INSTRUCTIONS TO FOLLOW - Up to and including the line that holds "This issue exists", copy every line of the records below exactly, starting at the first; leave pictures out.

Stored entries
=====

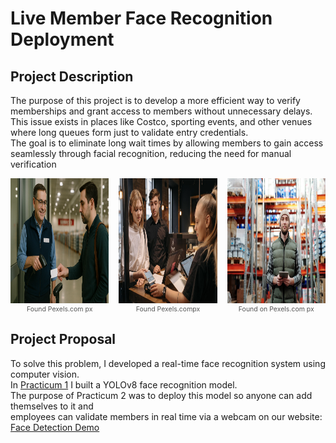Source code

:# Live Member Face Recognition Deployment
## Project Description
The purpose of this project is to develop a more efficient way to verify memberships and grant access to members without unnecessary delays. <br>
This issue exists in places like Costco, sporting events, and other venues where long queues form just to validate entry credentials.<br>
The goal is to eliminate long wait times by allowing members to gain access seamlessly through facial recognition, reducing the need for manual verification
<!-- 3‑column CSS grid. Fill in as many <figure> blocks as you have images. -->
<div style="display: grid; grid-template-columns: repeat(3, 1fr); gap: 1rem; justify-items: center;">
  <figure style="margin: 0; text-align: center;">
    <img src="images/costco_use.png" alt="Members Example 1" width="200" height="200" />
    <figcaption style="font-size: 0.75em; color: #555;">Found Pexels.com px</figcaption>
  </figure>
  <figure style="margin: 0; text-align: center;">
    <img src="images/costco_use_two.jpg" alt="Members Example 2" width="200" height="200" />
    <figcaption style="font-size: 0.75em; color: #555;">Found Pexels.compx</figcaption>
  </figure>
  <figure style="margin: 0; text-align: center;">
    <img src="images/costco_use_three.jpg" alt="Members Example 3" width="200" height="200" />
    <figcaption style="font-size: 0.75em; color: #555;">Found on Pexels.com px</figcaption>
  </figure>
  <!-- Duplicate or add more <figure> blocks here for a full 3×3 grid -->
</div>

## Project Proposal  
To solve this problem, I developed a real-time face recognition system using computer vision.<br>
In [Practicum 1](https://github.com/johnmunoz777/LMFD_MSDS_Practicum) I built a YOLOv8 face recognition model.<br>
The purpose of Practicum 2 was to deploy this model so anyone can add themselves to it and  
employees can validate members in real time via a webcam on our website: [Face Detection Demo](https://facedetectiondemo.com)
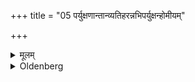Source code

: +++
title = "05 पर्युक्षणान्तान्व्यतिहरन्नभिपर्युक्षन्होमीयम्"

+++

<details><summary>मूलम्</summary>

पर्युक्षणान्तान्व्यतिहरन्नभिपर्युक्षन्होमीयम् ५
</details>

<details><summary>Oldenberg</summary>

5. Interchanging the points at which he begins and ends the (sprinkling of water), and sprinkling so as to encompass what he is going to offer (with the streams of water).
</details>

=====

ANSWER TO THE EXERCISE -
Source code

:# Live Member Face Recognition Deployment
## Project Description
The purpose of this project is to develop a more efficient way to verify memberships and grant access to members without unnecessary delays. <br>
This issue exists in places like Costco, sporting events, and other venues where long queues form just to validate entry credentials.<br>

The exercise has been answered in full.